The Rocky Mountain deformation. At the close of the Cretaceous we enter upon an epoch of mountain-making far more extensive than any which the continent had witnessed. The long belt lying west of the ancient axes of the Colorado Islands and east of the Great Basin land had been an area of deposition for many ages, and in its subsiding troughs Paleozoic and Mesozoic sediments had gathered to the depth of many thousand feet. And now from Mexico well-nigh to the Arctic Ocean this belt yielded to lateral pressure. The Cretaceous limestones of Mexico were folded into lofty mountains. A massive range was upfolded where the Wasatch Mountains now are, and various ranges of the Rockies in Colorado and other states were upridged. However slowly these deformations were effected they were no doubt accompanied by world-shaking earthquakes, and it is known that volcanic eruptions took place on a magnificent scale. Outflows of lava occurred along the Wasatch, the laccoliths of the Henry Mountains ([P. 271]) were formed, while the great masses of igneous rock which constitute the cores of the Spanish Peaks ([p. 271]) and other western mountains were thrust up amid the strata. The high plateaus from which many of these ranges rise had not yet been uplifted, and the bases of the mountains probably stood near the level of the sea.

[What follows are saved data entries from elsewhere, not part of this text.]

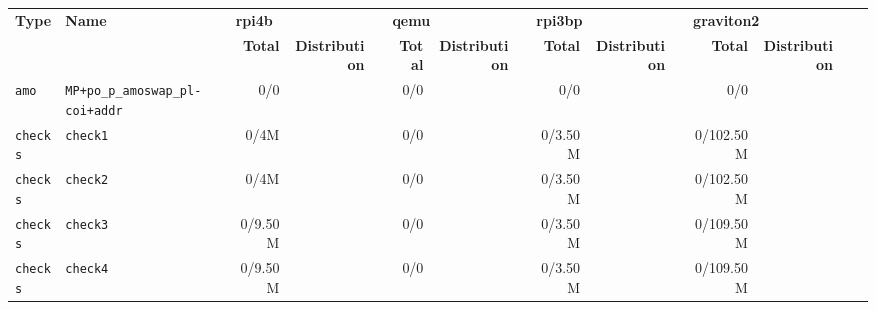 \begin{tabular}{l l  | r r l | r r l | r r l | r r l l}
   \textbf{Type}       & \textbf{Name}                                               & \multicolumn{3}{l}{\textbf{rpi4b}}                         & \multicolumn{3}{l}{\textbf{qemu}}        & \multicolumn{3}{l}{\textbf{rpi3bp}}                         & \multicolumn{3}{l}{\textbf{graviton2}}                          & \\
                       &                                                             & \textbf{Total} & \textbf{Distribution} &                   & \textbf{Total} & \textbf{Distribution} &  & \textbf{Total} & \textbf{Distribution} &                   & \textbf{Total} & \textbf{Distribution} &                    & \\
            \verb|amo| &                          \verb|MP+po_p_amoswap_pl-coi+addr| &            0/0 &                       &                   &            0/0 &                       &  &            0/0 &                       &                   &            0/0 &                       &                    & \\ \hline 
         \verb|checks| &                                               \verb|check1| &           0/4M &                       &                   &            0/0 &                       &  &        0/3.50M &                       &                   &      0/102.50M &                       &                    & \\ \hline 
         \verb|checks| &                                               \verb|check2| &           0/4M &                       &                   &            0/0 &                       &  &        0/3.50M &                       &                   &      0/102.50M &                       &                    & \\ \hline 
         \verb|checks| &                                               \verb|check3| &        0/9.50M &                       &                   &            0/0 &                       &  &        0/3.50M &                       &                   &      0/109.50M &                       &                    & \\ \hline 
         \verb|checks| &                                               \verb|check4| &        0/9.50M &                       &                   &            0/0 &                       &  &        0/3.50M &                       &                   &      0/109.50M &                       &                    & \\ \hline 

\end{tabular}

North America was now well-nigh completed. The mediterranean seas which so often had occupied the heart of the land were done away with, and the continent stretched unbroken from the foot of the Sierras on the west to the Fall Line of the Atlantic coastal plain on the east.

The Mesozoic peneplain. The immense thickness of the Mesozoic formations conveys to our minds some idea of the vast length of time involved in the slow progress of its successive ages. The same lesson is taught as plainly by the amount of denudation which the lands suffered during the era.

The beginning of the Mesozoic saw a system of lofty mountain ranges stretching from New York into central Alabama. The end of this long era found here a wide peneplain crossed by sluggish wandering rivers and overlooked by detached hills as yet unreduced to the general level. The Mesozoic era was long enough for the Appalachian Mountains, upridged at its beginning, to have been weathered and worn away and carried grain by grain to the sea. The same plain extended over southern New England. The Taconic range, uplifted partially at least at the close of the Ordovician, and the block mountains of the Triassic, together with the pre- Cambrian mountains of ancient Appalachia, had now all been worn to a common level with the Allegheny ranges. The Mesozoic peneplain has been upwarped by later crustal movements and has suffered profound erosion, but the remnants of it which remain on the upland of southern New England and the even summits of the Allegheny ridges suffice to prove that it once existed. The age of the Mesozoic peneplain is determined from the fact that the lower Tertiary sediments were deposited on its even surface when at the close of the era the peneplain was depressed along its edges beneath the sea.

Life of the Mesozoic

Plant life of the Triassic and Jurassic. The Carboniferous forests of lepidodendrons and sigillarids had now vanished from the earth. The uplands were clothed with conifers, like the Araucarian pines of South America and Australia. Dense forests of tree ferns throve in moist regions, and canebrakes of horsetails of modern type, but with stems reaching four inches in thickness, bordered the lagoons and marshes. Cycads were exceedingly abundant. These gymnosperms, related to the pines and spruces in structure and fruiting, but palmlike in their foliage, and uncoiling their long leaves after the manner of ferns, culminated in the Jurassic. From the view point of the botanist the Mesozoic is the Age of Cycads, and after this era they gradually decline to the small number of species now existing in tropical latitudes.

Fig. 318. A Living Cycad of Australia Fig. 319. Stem of a Mesozoic Cycad

Plant life of the Cretaceous. In the Lower Cretaceous the woodlands continued of much the same type as during the Jurassic. The forerunners now appeared of the modern dicotyls (plants with two seed leaves), and in the Middle Cretaceous the monocotyledonous group of palms came in. Palms are so like cycads that we may regard them as the descendants of some cycad type.